You can use scipy.optimize.curve_fit: This method does not only return the estimated optimal values of the parameters, but also the corresponding covariance matrix:

popt : array

Optimal values for the parameters so that the sum of the squared residuals of f(xdata, *popt) - ydata is minimized

pcov : 2d array

The estimated covariance of popt. The diagonals provide the variance of the parameter estimate.
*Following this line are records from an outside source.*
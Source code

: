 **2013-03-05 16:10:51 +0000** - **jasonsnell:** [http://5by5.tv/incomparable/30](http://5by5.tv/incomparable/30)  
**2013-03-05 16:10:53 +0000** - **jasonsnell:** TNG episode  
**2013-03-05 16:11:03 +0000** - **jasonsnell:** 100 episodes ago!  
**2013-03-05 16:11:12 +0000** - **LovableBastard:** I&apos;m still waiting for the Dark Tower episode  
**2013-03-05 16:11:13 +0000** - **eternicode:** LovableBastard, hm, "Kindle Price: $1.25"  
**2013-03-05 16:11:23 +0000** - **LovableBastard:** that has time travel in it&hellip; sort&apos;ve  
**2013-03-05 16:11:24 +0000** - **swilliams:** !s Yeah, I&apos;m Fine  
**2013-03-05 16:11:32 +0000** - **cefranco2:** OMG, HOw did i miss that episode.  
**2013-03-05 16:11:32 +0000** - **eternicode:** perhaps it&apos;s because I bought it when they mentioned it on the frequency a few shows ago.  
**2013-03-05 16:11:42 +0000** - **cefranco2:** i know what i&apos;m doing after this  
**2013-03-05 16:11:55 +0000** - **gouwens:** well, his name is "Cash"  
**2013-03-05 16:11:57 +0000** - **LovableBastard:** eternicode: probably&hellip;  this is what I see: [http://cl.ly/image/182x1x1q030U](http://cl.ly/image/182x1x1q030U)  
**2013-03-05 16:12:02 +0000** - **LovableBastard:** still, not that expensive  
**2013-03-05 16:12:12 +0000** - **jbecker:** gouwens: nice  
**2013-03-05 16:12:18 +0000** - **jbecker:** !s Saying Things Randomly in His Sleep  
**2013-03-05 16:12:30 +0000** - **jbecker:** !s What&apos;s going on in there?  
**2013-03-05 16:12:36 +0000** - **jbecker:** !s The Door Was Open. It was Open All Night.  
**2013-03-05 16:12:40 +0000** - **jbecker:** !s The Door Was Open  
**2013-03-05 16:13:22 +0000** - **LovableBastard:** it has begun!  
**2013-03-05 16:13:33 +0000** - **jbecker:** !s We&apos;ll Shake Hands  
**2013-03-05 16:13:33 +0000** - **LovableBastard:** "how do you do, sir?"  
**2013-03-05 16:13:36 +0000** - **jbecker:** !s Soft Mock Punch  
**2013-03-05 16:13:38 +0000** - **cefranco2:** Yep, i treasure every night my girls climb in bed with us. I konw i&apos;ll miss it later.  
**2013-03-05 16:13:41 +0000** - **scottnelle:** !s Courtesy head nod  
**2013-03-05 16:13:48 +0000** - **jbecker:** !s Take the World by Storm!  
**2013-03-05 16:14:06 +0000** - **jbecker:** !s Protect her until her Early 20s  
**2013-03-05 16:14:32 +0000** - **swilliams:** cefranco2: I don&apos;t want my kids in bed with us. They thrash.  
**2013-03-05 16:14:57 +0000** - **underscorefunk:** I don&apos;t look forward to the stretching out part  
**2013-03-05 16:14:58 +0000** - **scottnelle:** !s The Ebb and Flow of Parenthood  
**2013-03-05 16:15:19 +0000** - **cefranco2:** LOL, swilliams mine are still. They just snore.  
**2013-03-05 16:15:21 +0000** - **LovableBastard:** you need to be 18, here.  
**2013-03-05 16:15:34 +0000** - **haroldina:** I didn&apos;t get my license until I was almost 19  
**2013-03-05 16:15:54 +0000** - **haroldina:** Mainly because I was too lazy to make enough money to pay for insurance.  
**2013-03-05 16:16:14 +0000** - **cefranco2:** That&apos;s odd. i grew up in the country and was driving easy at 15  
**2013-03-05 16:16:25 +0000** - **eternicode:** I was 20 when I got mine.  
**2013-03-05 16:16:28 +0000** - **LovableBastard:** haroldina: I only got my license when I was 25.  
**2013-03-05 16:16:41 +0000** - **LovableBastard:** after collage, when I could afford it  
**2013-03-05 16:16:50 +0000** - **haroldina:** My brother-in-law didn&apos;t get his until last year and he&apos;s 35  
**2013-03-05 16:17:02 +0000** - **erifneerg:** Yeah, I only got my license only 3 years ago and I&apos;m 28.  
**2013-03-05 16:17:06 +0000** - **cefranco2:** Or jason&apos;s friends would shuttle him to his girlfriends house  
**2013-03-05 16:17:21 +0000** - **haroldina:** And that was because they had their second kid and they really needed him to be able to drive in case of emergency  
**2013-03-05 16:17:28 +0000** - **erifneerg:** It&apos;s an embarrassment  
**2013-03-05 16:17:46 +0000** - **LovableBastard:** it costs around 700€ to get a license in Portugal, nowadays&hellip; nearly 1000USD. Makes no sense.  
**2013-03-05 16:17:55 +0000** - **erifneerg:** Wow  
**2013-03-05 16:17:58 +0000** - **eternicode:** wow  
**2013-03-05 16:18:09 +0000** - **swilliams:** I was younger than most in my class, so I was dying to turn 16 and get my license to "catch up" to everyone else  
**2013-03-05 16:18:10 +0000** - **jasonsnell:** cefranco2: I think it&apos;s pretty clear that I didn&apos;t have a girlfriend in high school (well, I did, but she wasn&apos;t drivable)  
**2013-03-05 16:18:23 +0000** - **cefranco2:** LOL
To compute one standard deviation errors on the parameters use perr = np.sqrt(np.diag(pcov)).

How the sigma parameter affects the estimated covariance depends on absolute_sigma argument, as described above.

If the Jacobian matrix at the solution doesn’t have a full rank, then ‘lm’ method returns a matrix filled with np.inf, on the other hand ‘trf’ and ‘dogbox’ methods use Moore-Penrose pseudoinverse to compute the covariance matrix.

You can calculate the standard deviation errors of the parameters from the square roots of the diagonal elements of the covariance matrix as follows:

import numpy as np 
import matplotlib.pyplot as plt
from scipy.stats import norm 
from scipy.optimize import curve_fit

x = np.random.normal(size=50000)
fig, ax = plt.subplots() 
nbins = 75
n, bins, patches = ax.hist(x,nbins, density=True, facecolor = 'grey', alpha = 0.5, label='before'); 

centers = (0.5*(bins[1:]+bins[:-1]))
pars, cov = curve_fit(lambda x, mu, sig : norm.pdf(x, loc=mu, scale=sig), centers, n, p0=[0,1])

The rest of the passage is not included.